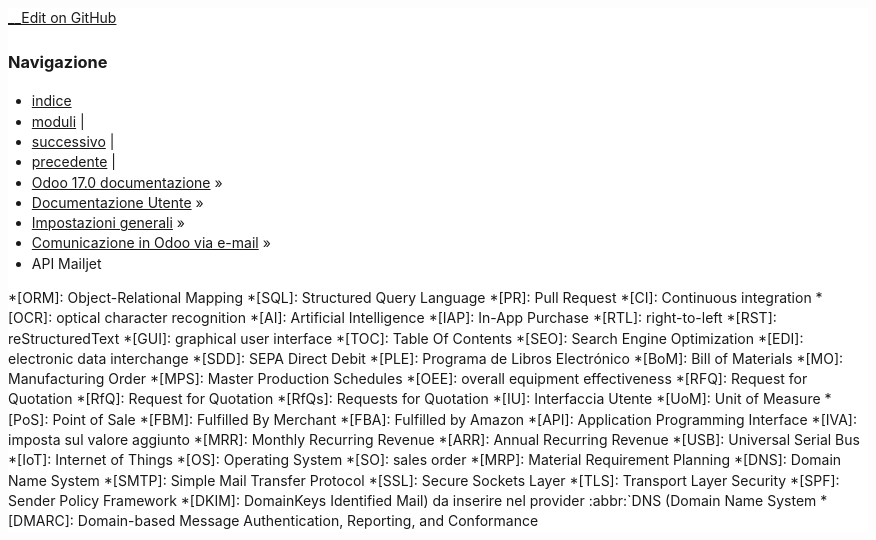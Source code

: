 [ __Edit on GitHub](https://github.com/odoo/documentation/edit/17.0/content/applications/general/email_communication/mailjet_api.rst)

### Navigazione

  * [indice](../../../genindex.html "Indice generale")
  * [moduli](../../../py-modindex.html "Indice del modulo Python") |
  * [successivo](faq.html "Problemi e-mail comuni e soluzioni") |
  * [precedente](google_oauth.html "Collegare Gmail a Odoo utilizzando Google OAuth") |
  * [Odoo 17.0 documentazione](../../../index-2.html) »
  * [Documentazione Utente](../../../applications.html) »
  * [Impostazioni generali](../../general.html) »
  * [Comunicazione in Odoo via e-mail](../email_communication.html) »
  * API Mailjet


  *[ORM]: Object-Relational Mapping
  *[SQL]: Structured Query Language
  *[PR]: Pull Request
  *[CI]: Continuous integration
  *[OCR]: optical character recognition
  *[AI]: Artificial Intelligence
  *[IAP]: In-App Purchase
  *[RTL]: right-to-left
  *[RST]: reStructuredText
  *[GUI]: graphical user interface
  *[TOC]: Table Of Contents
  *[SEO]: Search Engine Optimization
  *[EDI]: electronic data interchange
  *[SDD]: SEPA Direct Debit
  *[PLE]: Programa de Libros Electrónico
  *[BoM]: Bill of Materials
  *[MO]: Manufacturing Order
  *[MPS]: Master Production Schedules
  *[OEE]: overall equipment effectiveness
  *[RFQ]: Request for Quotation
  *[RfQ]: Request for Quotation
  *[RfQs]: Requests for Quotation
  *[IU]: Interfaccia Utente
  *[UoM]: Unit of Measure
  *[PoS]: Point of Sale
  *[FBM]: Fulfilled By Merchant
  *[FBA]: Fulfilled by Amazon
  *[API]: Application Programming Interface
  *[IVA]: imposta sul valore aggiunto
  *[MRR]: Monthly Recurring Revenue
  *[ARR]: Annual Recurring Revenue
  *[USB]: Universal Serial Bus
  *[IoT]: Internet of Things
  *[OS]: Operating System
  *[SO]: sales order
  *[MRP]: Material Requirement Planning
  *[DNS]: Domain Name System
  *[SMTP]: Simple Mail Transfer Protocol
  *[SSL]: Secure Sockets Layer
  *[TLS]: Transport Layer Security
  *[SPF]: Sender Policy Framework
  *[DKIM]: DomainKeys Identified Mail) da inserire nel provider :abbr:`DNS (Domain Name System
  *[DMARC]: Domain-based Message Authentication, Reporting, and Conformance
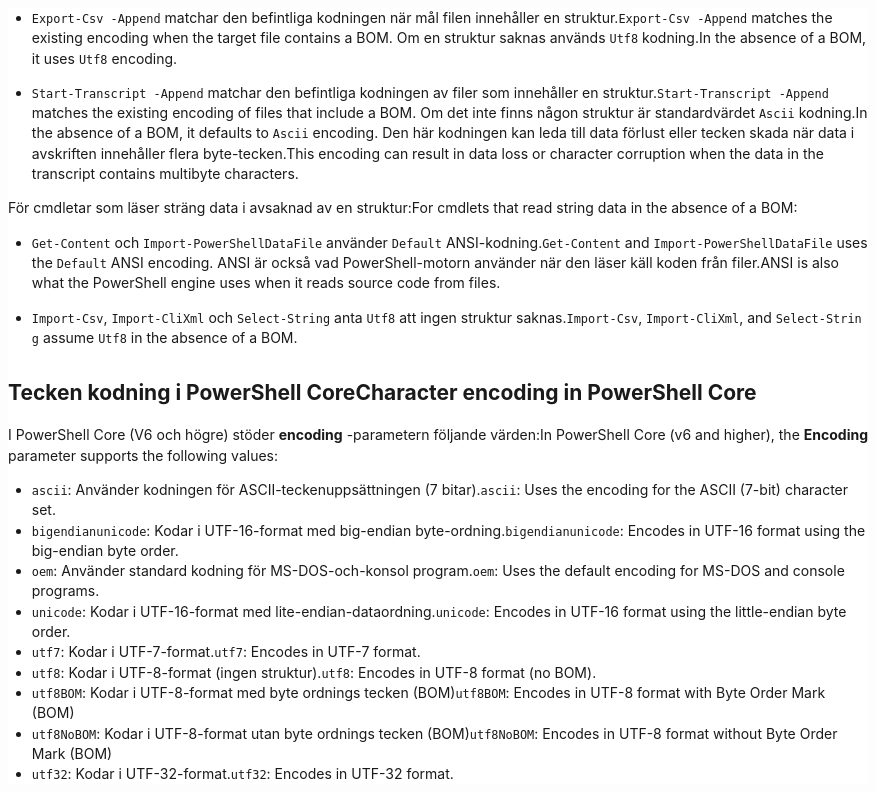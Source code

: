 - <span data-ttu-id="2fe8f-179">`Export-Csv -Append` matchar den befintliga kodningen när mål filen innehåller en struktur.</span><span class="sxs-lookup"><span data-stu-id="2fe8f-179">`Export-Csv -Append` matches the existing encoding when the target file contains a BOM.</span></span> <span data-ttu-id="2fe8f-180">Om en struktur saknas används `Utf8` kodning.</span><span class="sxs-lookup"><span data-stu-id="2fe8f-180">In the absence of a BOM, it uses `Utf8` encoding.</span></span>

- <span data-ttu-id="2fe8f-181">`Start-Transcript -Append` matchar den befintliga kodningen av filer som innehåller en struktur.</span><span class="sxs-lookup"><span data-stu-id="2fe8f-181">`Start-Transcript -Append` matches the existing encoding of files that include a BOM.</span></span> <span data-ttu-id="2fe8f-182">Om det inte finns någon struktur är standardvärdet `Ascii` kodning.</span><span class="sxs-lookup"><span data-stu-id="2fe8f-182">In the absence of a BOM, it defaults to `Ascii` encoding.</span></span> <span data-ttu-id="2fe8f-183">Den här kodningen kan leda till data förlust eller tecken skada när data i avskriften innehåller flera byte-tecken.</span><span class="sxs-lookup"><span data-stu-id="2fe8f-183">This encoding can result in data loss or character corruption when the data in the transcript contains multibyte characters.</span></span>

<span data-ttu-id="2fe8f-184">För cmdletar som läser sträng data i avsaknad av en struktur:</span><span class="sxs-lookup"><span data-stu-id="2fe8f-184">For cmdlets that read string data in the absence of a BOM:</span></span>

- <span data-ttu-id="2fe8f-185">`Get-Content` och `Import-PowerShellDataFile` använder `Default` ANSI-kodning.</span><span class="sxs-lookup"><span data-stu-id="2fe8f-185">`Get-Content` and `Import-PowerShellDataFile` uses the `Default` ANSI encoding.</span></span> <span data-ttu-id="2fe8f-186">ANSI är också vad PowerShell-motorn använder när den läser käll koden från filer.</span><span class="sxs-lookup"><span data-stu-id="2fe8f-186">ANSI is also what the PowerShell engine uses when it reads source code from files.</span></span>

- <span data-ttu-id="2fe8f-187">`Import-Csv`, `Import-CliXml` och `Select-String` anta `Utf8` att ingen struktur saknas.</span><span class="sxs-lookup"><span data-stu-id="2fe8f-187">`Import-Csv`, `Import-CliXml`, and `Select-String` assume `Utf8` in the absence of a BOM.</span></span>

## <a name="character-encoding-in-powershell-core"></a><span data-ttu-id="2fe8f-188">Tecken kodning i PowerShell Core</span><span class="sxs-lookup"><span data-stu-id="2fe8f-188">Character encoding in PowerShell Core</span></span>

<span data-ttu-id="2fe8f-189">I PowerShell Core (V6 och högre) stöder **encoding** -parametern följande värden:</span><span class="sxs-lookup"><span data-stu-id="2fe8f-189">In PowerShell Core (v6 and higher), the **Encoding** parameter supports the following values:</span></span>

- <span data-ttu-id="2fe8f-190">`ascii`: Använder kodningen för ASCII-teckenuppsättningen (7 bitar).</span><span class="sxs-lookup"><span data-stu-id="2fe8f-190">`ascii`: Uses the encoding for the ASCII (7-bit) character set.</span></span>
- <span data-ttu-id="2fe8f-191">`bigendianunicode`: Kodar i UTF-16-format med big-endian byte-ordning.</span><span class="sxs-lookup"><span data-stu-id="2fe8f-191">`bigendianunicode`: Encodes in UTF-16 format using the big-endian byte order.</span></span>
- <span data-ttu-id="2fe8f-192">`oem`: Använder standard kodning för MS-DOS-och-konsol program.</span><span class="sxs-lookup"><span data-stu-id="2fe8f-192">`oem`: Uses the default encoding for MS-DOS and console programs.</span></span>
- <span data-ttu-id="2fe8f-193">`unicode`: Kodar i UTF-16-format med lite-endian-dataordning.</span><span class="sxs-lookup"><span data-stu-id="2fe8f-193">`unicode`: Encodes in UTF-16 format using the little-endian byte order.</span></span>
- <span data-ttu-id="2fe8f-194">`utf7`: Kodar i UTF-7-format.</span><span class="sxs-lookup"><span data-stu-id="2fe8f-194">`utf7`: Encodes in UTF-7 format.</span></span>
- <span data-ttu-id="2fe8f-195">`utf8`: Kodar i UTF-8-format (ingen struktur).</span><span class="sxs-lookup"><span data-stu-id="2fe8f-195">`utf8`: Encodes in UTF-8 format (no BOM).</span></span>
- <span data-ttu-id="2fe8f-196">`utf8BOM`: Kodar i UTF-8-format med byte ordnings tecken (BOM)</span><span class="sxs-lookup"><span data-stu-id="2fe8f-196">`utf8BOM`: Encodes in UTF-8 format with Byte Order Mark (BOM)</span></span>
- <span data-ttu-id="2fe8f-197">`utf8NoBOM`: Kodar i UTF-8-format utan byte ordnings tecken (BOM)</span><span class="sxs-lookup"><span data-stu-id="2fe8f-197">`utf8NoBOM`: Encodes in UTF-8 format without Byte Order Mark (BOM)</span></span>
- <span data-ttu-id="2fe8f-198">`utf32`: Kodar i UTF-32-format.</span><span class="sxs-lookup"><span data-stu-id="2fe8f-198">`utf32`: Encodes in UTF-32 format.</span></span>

**Your task**.
Using the entries above, repeat only the lines from the one containing "### Navigazione" through the one containing "Fulfilled by Amazon", end lines included.

**Answer for the task**.
### Navigazione

  * [indice](../../../genindex.html "Indice generale")
  * [moduli](../../../py-modindex.html "Indice del modulo Python") |
  * [successivo](faq.html "Problemi e-mail comuni e soluzioni") |
  * [precedente](google_oauth.html "Collegare Gmail a Odoo utilizzando Google OAuth") |
  * [Odoo 17.0 documentazione](../../../index-2.html) »
  * [Documentazione Utente](../../../applications.html) »
  * [Impostazioni generali](../../general.html) »
  * [Comunicazione in Odoo via e-mail](../email_communication.html) »
  * API Mailjet


  *[ORM]: Object-Relational Mapping
  *[SQL]: Structured Query Language
  *[PR]: Pull Request
  *[CI]: Continuous integration
  *[OCR]: optical character recognition
  *[AI]: Artificial Intelligence
  *[IAP]: In-App Purchase
  *[RTL]: right-to-left
  *[RST]: reStructuredText
  *[GUI]: graphical user interface
  *[TOC]: Table Of Contents
  *[SEO]: Search Engine Optimization
  *[EDI]: electronic data interchange
  *[SDD]: SEPA Direct Debit
  *[PLE]: Programa de Libros Electrónico
  *[BoM]: Bill of Materials
  *[MO]: Manufacturing Order
  *[MPS]: Master Production Schedules
  *[OEE]: overall equipment effectiveness
  *[RFQ]: Request for Quotation
  *[RfQ]: Request for Quotation
  *[RfQs]: Requests for Quotation
  *[IU]: Interfaccia Utente
  *[UoM]: Unit of Measure
  *[PoS]: Point of Sale
  *[FBM]: Fulfilled By Merchant
  *[FBA]: Fulfilled by Amazon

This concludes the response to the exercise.